Groucho as Oedipus. Roth sees Portnoy's life as "a masochistic extravaganza," and no one is more aware of this than Portnoy himself. In one of his many hysterical bursts of insight, he cries that he is "torn by desires that are repugnant to my conscience, and a conscience repugnant to my desires." He views himself as the victim in a grim Jewish joke. "Doctor, Doctor," he pleads, "please. I can't live any more in a world given all its meaning and dimension by some vulgar nightclub clown. By some--some black humorist! Because that's who the black humorists are--of course!--the Henny Young-mans breaking them up down there in the Fontainebleau, and with what? Stories of murder and mutilation! 'Help, help,' cries the woman running along the sand at Miami Beach, 'my son the doctor is drowning!' Ha ha ha-- only it is my son the patient, lady." His family still haunts him. "Good Christ," he cries "a Jewish man with parents alive is a 15-year-old boy and will remain a 15-year-old boy till they die!"

Portnoy wears his Oedipus complex as if it were a festering good-conduct medal that had been stapled to his sternum. But his is a tragedy in which Oedipus is played by Groucho Marx. Mother Portnoy is a vibrant orange-haired vision who has never given up trying to smother her son in the warm pudding of her ample bosom. She surpasses the grotesque stereotype simply because Roth plays her absolutely straight, making her totally and comically unconscious of the unconscious.

Portnoy recalls her with emotions that are swollen with love and loathing. He remembers her seductive tones during his toilet training and ponders the absurdity that such a memory could help mold his character. He relates the telephone conversation he had with her after returning from his European vacation: "Well, how's my lover?" she asked, as his father listened on an extension. "And it never occurs to her," says Portnoy, "if I'm her lover, who is he, the shmegeggy she lives with?"

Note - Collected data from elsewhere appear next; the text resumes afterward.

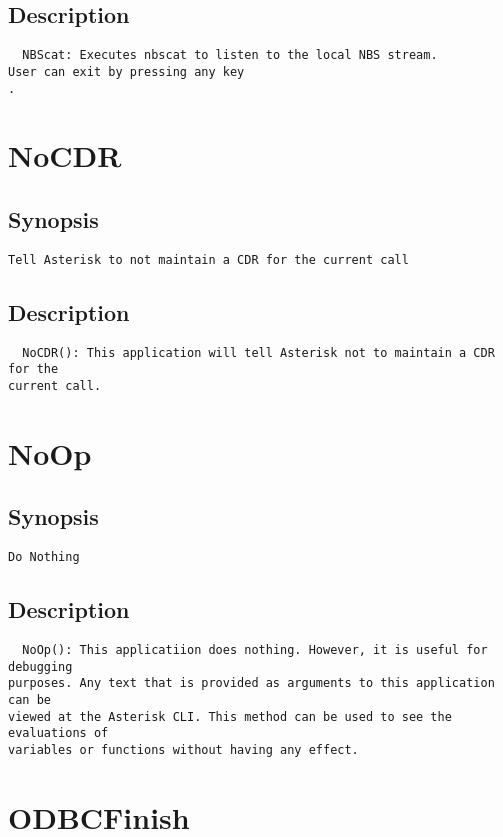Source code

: \subsection{Description}
\begin{verbatim}
  NBScat: Executes nbscat to listen to the local NBS stream.
User can exit by pressing any key
.
\end{verbatim}


\section{NoCDR}
\subsection{Synopsis}
\begin{verbatim}
Tell Asterisk to not maintain a CDR for the current call
\end{verbatim}
\subsection{Description}
\begin{verbatim}
  NoCDR(): This application will tell Asterisk not to maintain a CDR for the
current call.

\end{verbatim}


\section{NoOp}
\subsection{Synopsis}
\begin{verbatim}
Do Nothing
\end{verbatim}
\subsection{Description}
\begin{verbatim}
  NoOp(): This applicatiion does nothing. However, it is useful for debugging
purposes. Any text that is provided as arguments to this application can be
viewed at the Asterisk CLI. This method can be used to see the evaluations of
variables or functions without having any effect.
\end{verbatim}


\section{ODBCFinish}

Columbus with Kinks. These and scores of remembrances are freely juxtaposed with precise details of Portnoy's adult sex life, particularly his exertions with a girl he calls "The Monkey," a beautiful and insatiable ex-hillbilly who is the fulfillment of every sex fantasy that Portnoy ever had. The only trouble is that The Monkey thinks of Portnoy as her way out of the depravity that he is working so hard to sink into. Hence, more guilt, which is the source of the comedy and the source of his sufferings. He tells of the time that he and The Monkey picked up a whore in Rome and took her to bed. "I can best describe the state I subsequently entered as one of unrelieved busyness. Boy, was I busy! I mean there was just so much to do."

What elevates the character of Alexander Portnoy far above the usual black-comedy victim is his insistence on knowing why he is in such pain, and his willingness and ability to examine every inflamed nerve ending. Portnoy's upbringing is not exclusively Jewish; it was a characteristic carryover from a time in the '20s and '30s when many immigrants and first-generation Americans saw their sons as Columbuses who would lead the family to security and status in the New World. The burden of these aspirations has left many of those Columbuses with painful kinks.

But the success of Roth's monologues rests not on the author's familiarity with this kind of sociology, but on the fact that few writers of his generation can match his ability to perceive and record manners and minutiae, or equal him in relating life's inner tumult to its outward appearances of order.